From Georges Bataille,  "The Cruel Practice of Art":
Only a few of us, amid the great fabrications of society, hang on to our really childish reactions, still wonder naively what we are doing on the earth and what sort of joke is being played on us. We want to decipher skies and paintings, go behind these starry backgrounds or these painted canvases and, like kids trying to find a gap in a fence, try to look through the cracks in the world. One of these cracks is the cruel custom of sacrifice..
Caught in the trap of life, man is moved by a field of attraction determined by a flash point where solid forms are destroyed, where the various objects that constitute the world are consumed as in a furnace of light. 
From Georges Bataille, The Accursed Share
I will simply state, without further ado, that the extension of economic growth itself requires the overturning of economic principles—the overturning of the ethics that grounds them. Changing from the perspectives of restrictive economy to those of general economy actually accomplishes a Copernican transformation: a reversal of thinking—and of ethics. If a part of wealth (subject to a rough estimate) is doomed to destruction or at least to unproductive use without any possible profit, it is logical, even inescapable, to surrender commodities without return. Henceforth, leaving aside pure and simple dissipation, analogous to the construction of the Pyramids, the possibility of pursuing growth is itself subordinated to giving: The industrial development of the entire world demands of Americans that they lucidly grasp the necessity, for an economy such as theirs, of having a margin of profitless operations. An immense industrial network cannot be managed in the same way that one changes a tire... It expresses a circuit of cosmic energy on which it depends, which it cannot limit, and whose laws it cannot ignore without consequences. Woe to those who, to the very end, insist on regulating the movement that exceeds them with the narrow mind of the mechanic who changes a tire.
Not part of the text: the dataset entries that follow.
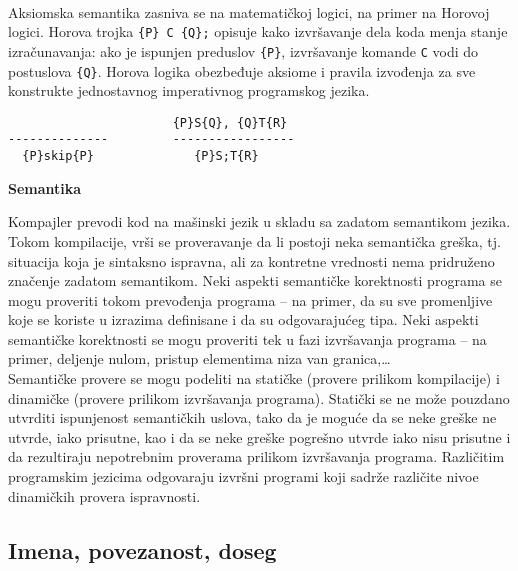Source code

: \documentclass[../main.tex]{subfiles}
\begin{document}
 \\

Aksiomska semantika zasniva se na matematičkoj logici, na primer na Horovoj logici.
Horova trojka \texttt{\{P\} C \{Q\};} opisuje kako izvršavanje dela koda menja stanje izračunavanja: ako je ispunjen preduslov \texttt{\{P\}}, izvršavanje komande \texttt{C} vodi do postuslova \texttt{\{Q\}}.
Horova logika obezbeđuje aksiome i pravila izvođenja za sve konstrukte jednostavnog imperativnog programskog jezika.
\begin{boxprimer}[width=\linewidth/2]
\begin{Verbatim}
                       {P}S{Q}, {Q}T{R}
--------------         -----------------
  {P}skip{P}              {P}S;T{R}  
\end{Verbatim}
\end{boxprimer}

{\bf Semantika} \hfill 

	Kompajler prevodi kod na mašinski jezik u skladu sa zadatom semantikom jezika. Tokom kompilacije, vrši se proveravanje da li postoji neka semantička greška, tj. situacija koja je sintaksno ispravna, ali za kontretne vrednosti nema pridruženo značenje zadatom semantikom. Neki aspekti semantičke korektnosti programa se mogu proveriti tokom prevođenja programa -- na primer, da su sve promenljive koje se koriste u izrazima definisane i da su odgovarajućeg tipa. Neki aspekti semantičke korektnosti se mogu proveriti tek u fazi izvršavanja programa -- na primer, deljenje nulom, pristup elementima niza van granica,\ldots\\
	Semantičke provere se mogu podeliti na statičke (provere prilikom kompilacije) i dinamičke (provere prilikom izvršavanja programa). Statički se ne može pouzdano utvrditi ispunjenost semantičkih uslova, tako da je moguće da se neke greške ne utvrde, iako prisutne, kao i da se neke greške pogrešno utvrde iako nisu prisutne i da rezultiraju nepotrebnim proverama prilikom izvršavanja programa. Različitim programskim jezicima odgovaraju izvršni programi koji sadrže različite nivoe dinamičkih provera ispravnosti. 

\subsection{Imena, povezanost, doseg}
\end{document}

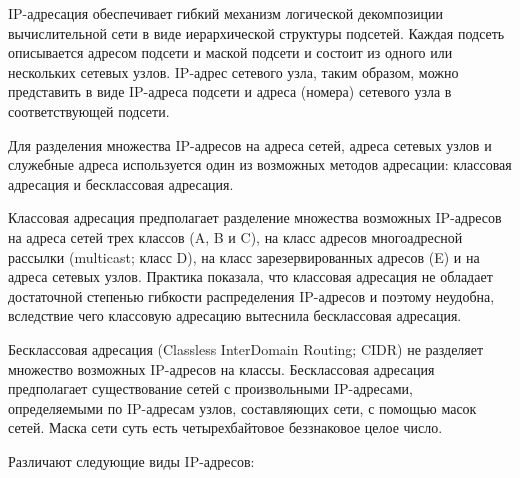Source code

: 	IP-адресация обеспечивает гибкий механизм логической декомпозиции вычислительной сети в виде иерархической структуры подсетей.
	Каждая подсеть описывается адресом подсети и маской подсети и состоит из одного или нескольких сетевых узлов. IP-адрес сетевого узла, таким образом, можно
	представить в виде IP-адреса подсети и адреса (номера) сетевого узла в соответствующей подсети.

	Для разделения множества IP-адресов на адреса сетей, адреса сетевых узлов и служебные адреса используется один из возможных методов адресации:
	классовая адресация и бесклассовая адресация.
	
	Классовая адресация предполагает разделение множества возможных IP-адресов на адреса сетей трех классов (A, B и C),
	на класс адресов многоадресной рассылки (multicast; класс D), на класс зарезервированных адресов (E) и на адреса сетевых узлов.
	Практика показала, что классовая адресация не обладает достаточной степенью гибкости распределения IP-адресов и поэтому неудобна,
	вследствие чего классовую адресацию вытеснила бесклассовая адресация.

	Бесклассовая адресация (Classless InterDomain Routing; CIDR) не разделяет множество возможных IP-адресов на классы. Бесклассовая адресация
	предполагает существование сетей с произвольными IP-адресами, определяемыми по IP-адресам узлов, составляющих сети, с помощью масок сетей.
	Маска сети суть есть четырехбайтовое беззнаковое целое число.

	Различают следующие виды IP-адресов:

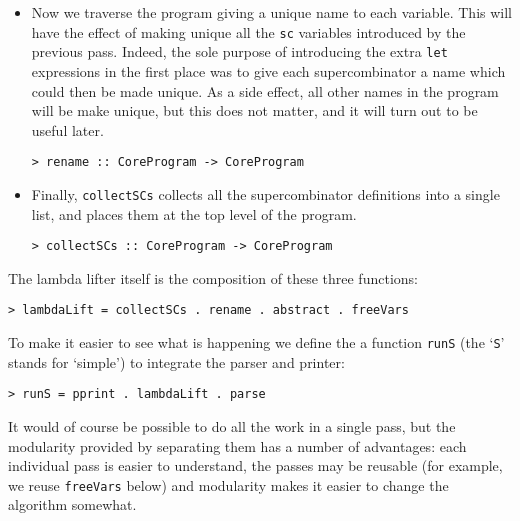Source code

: \begin{itemize}
\item
Now we traverse the program giving a unique name to each variable.
This will have the effect of making unique all the \mbox{\tt sc} variables
introduced by the previous pass.  Indeed, the sole purpose of
introducing the extra \mbox{\tt let} expressions in the first place was to give
each supercombinator a name which could then be made unique.  As a
side effect, all other names in the program will be make unique, but
this does not matter, and it will turn out to be useful later.
\begin{verbatim}
> rename :: CoreProgram -> CoreProgram
\end{verbatim}
%
\item
Finally, \mbox{\tt collectSCs}
collects all the supercombinator definitions into a single list, and
places them at the top level of the program.
\begin{verbatim}
> collectSCs :: CoreProgram -> CoreProgram
\end{verbatim}
%
\end{itemize}

The lambda lifter itself is the composition of these three functions:
\begin{verbatim}
> lambdaLift = collectSCs . rename . abstract . freeVars
\end{verbatim}
%
To make it easier to see what is happening we define the a function \mbox{\tt runS}
(the `\mbox{\tt S}' stands for `simple') to integrate the parser and printer:
\begin{verbatim}
> runS = pprint . lambdaLift . parse
\end{verbatim}
%
It would of course be possible to do all the work in a single pass,
but the modularity provided by separating them has a number of
advantages: each individual pass is easier to understand, the passes
may be reusable (for example, we reuse \mbox{\tt freeVars} below) and
modularity makes it easier to change the algorithm somewhat.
From Putting Global Capitalism in Its Place: Economic Hybridity, Bataille, and Ritual Expenditure, by Mayfair Mei‐hui Yang: 
What [Bataille] proposed in his enigmatic and mesmerizing book The Accursed Share was that, in our modern capitalist productivism, we have lost sight of this fundamental law of physics and material existence: that the surplus energy and wealth left over after the basic conditions for subsistence, reproduction, and growth have been satisfied must be expended. If this energy is not destroyed, it will erupt of its own in an uncontrolled explosion such as war. Given the tremendous productive power of modern industrial society and the fact that its productivist ethos has cut off virtually all traditional avenues of ritual and festive expenditures, energy surpluses have been redirected to military expenditures for modern warfare on a scale unknown in traditional societies. Bataille thought that the incessant growth machine that is the post-World War II U.S. economy could be deflected from a catastrophic expenditure on violent warfare only by potlatching the entire national economy. In giving away its excess wealth to poorer nations, as in the Marshall Plan to rebuild war-torn Europe, the United States could engage in a nonmilitary rivalry for prestige and influence with the Soviet Union, that other center of industrial modernity’s radical reduction of nonproductive expenditure.14 Thus, Bataille wished to resuscitate an important dimension of the economy, nonproductive expenditure, that has all but disappeared in both capitalist and state socialist modernity.